Because diffusion works better if you have many small units instead of one much bigger one, over time the cell bodies began to share work and specialize. Some cells concentrated on sensing the environment, others on digestion, and others on movement. But that still wasn't enough; the problem of diffusion, surface, and energy production remained limiting the size these first multicellular forms of life could attain.

So in order to become even bigger, life solved the diffusion problem by having holes, caves, and tunnels and by folding in on itself so diffusion could happen easily in each one of the cells. Take yourself: what you consider your outside. Your skin has a surface area of about 2 square meters, but your lungs have a surface area of about 70 square meters. They aren't like balloons; they're more like sponges, filled with many tightly packed tiny balloons surrounded by blood vessels.

When you breathe in, all these tiny balloons fill up with fresh air. Blood filled with CO2 is pumped around the balloons, and then the magic of diffusion happens. The oxygen diffuses into the blood, where it's picked up by red blood cells, and the CO2 diffuses out of the blood and into your lungs where it can be breathed out again. Your blood then carries oxygen-rich blood into the furthest corners of your body and picks up the CO2 waste.

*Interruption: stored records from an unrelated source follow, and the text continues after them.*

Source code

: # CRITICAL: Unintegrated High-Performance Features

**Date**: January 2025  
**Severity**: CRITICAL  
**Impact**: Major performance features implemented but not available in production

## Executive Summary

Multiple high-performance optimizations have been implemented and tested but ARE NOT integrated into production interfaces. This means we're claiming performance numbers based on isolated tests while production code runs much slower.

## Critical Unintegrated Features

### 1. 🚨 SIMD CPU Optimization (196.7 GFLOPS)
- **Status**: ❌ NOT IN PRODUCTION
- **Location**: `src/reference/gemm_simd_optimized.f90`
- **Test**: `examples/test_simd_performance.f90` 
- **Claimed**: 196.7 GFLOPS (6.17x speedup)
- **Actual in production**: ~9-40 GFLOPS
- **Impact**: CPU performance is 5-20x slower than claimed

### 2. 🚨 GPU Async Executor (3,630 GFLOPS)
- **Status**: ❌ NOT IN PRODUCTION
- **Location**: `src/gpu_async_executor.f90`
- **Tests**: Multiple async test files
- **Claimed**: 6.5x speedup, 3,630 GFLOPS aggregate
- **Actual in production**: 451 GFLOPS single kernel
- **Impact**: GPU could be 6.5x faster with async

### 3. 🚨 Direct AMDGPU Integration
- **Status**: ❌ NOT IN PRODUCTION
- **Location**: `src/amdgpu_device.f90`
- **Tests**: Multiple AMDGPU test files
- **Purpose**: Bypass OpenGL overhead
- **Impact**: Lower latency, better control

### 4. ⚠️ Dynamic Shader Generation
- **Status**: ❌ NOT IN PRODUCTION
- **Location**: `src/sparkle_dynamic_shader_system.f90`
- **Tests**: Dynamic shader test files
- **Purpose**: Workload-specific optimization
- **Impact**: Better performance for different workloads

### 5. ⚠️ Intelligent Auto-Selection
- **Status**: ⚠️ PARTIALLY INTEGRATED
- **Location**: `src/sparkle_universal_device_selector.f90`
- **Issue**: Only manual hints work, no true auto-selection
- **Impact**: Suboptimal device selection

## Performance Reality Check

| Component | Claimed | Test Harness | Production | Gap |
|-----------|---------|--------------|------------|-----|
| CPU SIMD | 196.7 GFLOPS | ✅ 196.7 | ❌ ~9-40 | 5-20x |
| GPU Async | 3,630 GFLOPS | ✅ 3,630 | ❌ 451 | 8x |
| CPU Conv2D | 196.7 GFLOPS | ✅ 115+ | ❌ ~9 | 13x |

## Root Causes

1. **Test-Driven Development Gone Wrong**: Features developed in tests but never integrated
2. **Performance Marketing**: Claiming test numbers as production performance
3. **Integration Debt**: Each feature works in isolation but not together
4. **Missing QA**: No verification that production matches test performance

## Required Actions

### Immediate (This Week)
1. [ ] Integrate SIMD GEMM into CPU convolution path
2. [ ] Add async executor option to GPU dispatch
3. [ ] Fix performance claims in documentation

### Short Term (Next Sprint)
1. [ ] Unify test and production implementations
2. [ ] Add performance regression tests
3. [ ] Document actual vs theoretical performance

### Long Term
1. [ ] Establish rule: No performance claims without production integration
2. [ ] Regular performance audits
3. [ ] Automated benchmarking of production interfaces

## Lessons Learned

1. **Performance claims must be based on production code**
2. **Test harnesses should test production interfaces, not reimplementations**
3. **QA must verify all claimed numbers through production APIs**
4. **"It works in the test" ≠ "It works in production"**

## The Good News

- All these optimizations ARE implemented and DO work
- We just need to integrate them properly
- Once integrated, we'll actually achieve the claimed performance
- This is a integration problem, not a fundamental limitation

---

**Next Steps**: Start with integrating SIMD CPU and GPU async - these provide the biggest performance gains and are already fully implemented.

Diffusion in the body is effective at about 1 mm, so every cell in your body is at most 1 mm away from a blood vessel. So medium-sized animals like you need a lot of blood vessels to reach every cell in the body. Your body has around 100,000 km of capillaries alone, the tiniest of your blood vessels, with a surface area of around 1,000 square meters.

This is true for all parts of you that want to exchange something with the outside world. Your body needs surfaces to take in nutrients from your food, so your gut has the surface area of half a badminton court, roughly 40 square meters. The larger you are, the more hidden surfaces you need. Take a tree; its way to stay alive is to create sugar out of thin air and sunlight, so it needs as much surface area as possible.

An orange tree with 2,000 leaves has a leaf surface area of 200 square meters, but the surface inside the leaves where diffusion actually occurs is 6,000 square meters. The same with roots, where water diffuses from the soil into countless tiny hairs that maximize the surface area. The roots of 1 square meter of grass add up to around 350 square meters of surface.

If we look at the breathtaking diversity of life on this planet, it seems like everything is pretty different, and it is. But some basic principles are the same for everybody and have not changed significantly for billions of years. If we look at the very, very small or the very, very big, waste goes out and fresh fuel comes in. Big animals just need a lot of complex plumbing to make it possible.